ACTION ITEM: Lines after the one containing "Fecha splits |" are to be omitted; print exactly each line from the start of the records up to and including it.

MATERIAL FOR THIS EXERCISE:
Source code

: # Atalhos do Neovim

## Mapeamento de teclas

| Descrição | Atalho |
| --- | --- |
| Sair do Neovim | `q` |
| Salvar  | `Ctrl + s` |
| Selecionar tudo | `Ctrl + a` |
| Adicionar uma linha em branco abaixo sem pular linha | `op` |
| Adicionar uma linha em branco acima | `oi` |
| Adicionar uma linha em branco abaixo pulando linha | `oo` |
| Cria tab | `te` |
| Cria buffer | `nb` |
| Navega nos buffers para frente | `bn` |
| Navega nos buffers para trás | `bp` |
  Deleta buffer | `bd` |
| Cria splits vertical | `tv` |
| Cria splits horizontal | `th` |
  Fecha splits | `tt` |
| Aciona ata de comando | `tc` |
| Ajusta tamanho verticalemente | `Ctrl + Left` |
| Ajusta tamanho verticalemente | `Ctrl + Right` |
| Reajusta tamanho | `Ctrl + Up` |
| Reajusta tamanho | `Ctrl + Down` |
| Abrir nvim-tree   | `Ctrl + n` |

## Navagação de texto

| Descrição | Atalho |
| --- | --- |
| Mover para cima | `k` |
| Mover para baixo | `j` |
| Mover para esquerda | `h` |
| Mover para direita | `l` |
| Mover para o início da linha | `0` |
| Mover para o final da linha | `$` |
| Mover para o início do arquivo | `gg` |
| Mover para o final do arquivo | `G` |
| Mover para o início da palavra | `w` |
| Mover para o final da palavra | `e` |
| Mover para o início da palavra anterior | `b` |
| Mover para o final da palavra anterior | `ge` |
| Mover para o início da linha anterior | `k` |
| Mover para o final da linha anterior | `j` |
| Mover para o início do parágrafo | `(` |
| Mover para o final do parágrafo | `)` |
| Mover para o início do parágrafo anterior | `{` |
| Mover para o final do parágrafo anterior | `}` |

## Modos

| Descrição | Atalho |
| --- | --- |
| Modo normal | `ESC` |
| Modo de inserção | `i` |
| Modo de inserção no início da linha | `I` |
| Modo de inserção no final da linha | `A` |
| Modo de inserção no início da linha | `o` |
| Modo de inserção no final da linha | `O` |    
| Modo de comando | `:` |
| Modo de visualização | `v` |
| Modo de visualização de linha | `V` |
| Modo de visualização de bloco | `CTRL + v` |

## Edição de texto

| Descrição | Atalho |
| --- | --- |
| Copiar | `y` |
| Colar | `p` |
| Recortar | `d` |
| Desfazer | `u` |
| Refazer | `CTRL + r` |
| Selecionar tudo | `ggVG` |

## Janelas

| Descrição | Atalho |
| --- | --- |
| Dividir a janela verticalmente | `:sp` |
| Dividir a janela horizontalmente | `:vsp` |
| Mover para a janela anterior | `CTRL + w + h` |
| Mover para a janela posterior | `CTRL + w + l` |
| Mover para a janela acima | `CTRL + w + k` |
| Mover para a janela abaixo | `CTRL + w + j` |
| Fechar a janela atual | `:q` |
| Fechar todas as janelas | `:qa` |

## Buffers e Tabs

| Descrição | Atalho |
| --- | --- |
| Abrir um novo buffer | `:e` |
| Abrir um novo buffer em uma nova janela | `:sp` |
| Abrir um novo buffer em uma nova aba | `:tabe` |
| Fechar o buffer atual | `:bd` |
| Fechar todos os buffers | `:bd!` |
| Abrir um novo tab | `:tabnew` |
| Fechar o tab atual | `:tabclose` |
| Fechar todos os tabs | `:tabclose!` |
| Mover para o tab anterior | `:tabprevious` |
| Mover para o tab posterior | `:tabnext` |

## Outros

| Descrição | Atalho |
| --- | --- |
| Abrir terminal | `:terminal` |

TASK RESULT:
Source code

: # Atalhos do Neovim

## Mapeamento de teclas

| Descrição | Atalho |
| --- | --- |
| Sair do Neovim | `q` |
| Salvar  | `Ctrl + s` |
| Selecionar tudo | `Ctrl + a` |
| Adicionar uma linha em branco abaixo sem pular linha | `op` |
| Adicionar uma linha em branco acima | `oi` |
| Adicionar uma linha em branco abaixo pulando linha | `oo` |
| Cria tab | `te` |
| Cria buffer | `nb` |
| Navega nos buffers para frente | `bn` |
| Navega nos buffers para trás | `bp` |
  Deleta buffer | `bd` |
| Cria splits vertical | `tv` |
| Cria splits horizontal | `th` |
  Fecha splits | `tt` |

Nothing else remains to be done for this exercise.